Though the COP did not adhere to their commitment to present their concerns during the meeting, President Weah said he was still open to continuous dialogue in the interest of the country.
He said should the COP still desire to go ahead with their protest on June 7 instead of dialoguing, his government will provide the necessary protection.
He instructed that they work with the Ministry of Justice to proceed with their protest.
"Though it will cause the government millions of dollars to provide logistical support to the security to protect your protest, we will have to do it," President Weah pointed out.
He said it was disheartening that the government would be spending huge sum of money on providing security for the protest when in fact the amount should be used for the construction of roads and the improvement of the livelihood of Liberians.
"I just want you to know that all these things affect the economy and cause distractions for students, business people and others in the country," the Liberian Leader indicated.
The President acknowledged challenges the economy is facing. He however reiterated his government's commitment to working to ameliorate the situation.

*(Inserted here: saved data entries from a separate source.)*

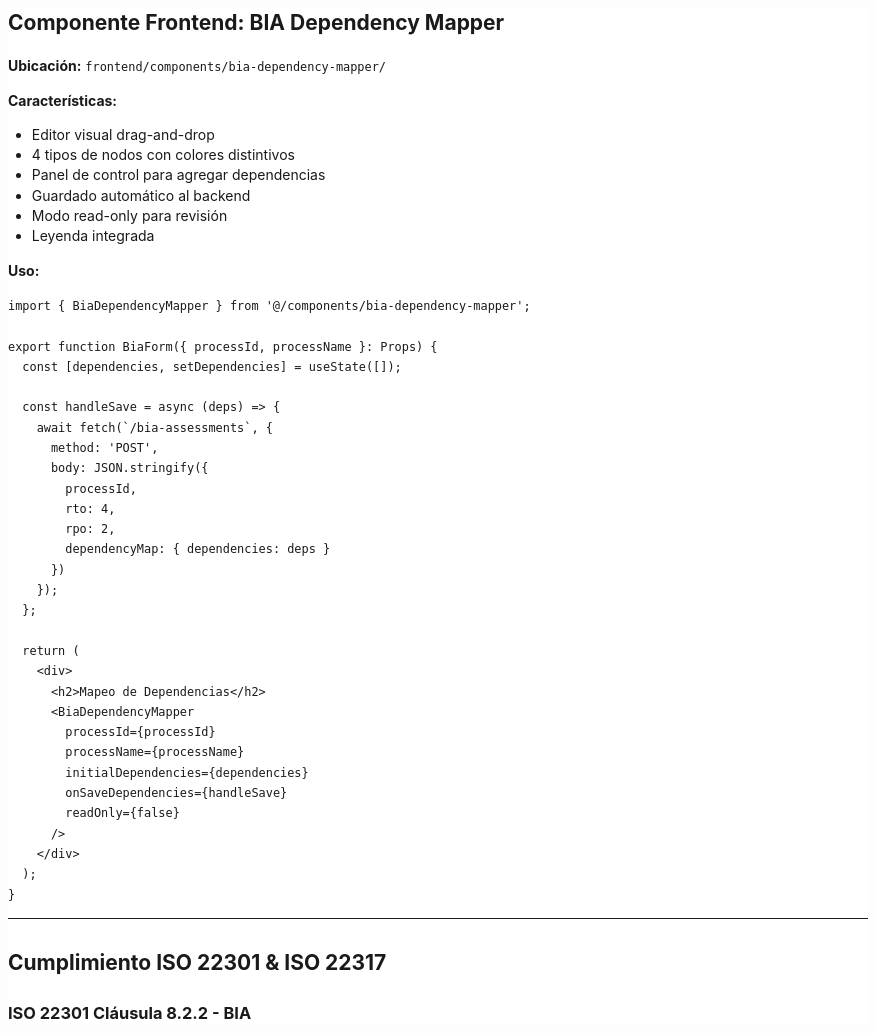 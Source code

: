 ## Componente Frontend: BIA Dependency Mapper

**Ubicación:** `frontend/components/bia-dependency-mapper/`

**Características:**
- Editor visual drag-and-drop
- 4 tipos de nodos con colores distintivos
- Panel de control para agregar dependencias
- Guardado automático al backend
- Modo read-only para revisión
- Leyenda integrada

**Uso:**
```tsx
import { BiaDependencyMapper } from '@/components/bia-dependency-mapper';

export function BiaForm({ processId, processName }: Props) {
  const [dependencies, setDependencies] = useState([]);
  
  const handleSave = async (deps) => {
    await fetch(`/bia-assessments`, {
      method: 'POST',
      body: JSON.stringify({
        processId,
        rto: 4,
        rpo: 2,
        dependencyMap: { dependencies: deps }
      })
    });
  };
  
  return (
    <div>
      <h2>Mapeo de Dependencias</h2>
      <BiaDependencyMapper
        processId={processId}
        processName={processName}
        initialDependencies={dependencies}
        onSaveDependencies={handleSave}
        readOnly={false}
      />
    </div>
  );
}
```

---

## Cumplimiento ISO 22301 & ISO 22317

### ISO 22301 Cláusula 8.2.2 - BIA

He disclosed that some of the economic challenges are at a result of drop in the prices of Iron Ore, Rubber and other resources the country depends on.
"We are working to revive the economy and we know it will not be a quick-fix," the President noted.
President Weah said since he took the mantle of leadership, he has made his priority to explain the unfavorable governance situations his government inherited, such as the broken economy.
He intimidated that street protest was not the best solution in prevailing national problems, particularly when his government is taking the appropriate measures.
Earlier, Council of Patriots (COP) thanked the President for inviting them to the meeting. Spokesperson Darius Dillon said COP was only at the meeting to request the government to allow the protest to go on.
The meeting was attended by Representatives of UN, AU and ECOWAS, the Liberia Council of Churches, National Muslim Council of Liberia, Traditional Council of Liberia, amongst others.
They attendees variously commended the president for convening the meeting and urged organizers of the protest to put the peace and stability of the country first.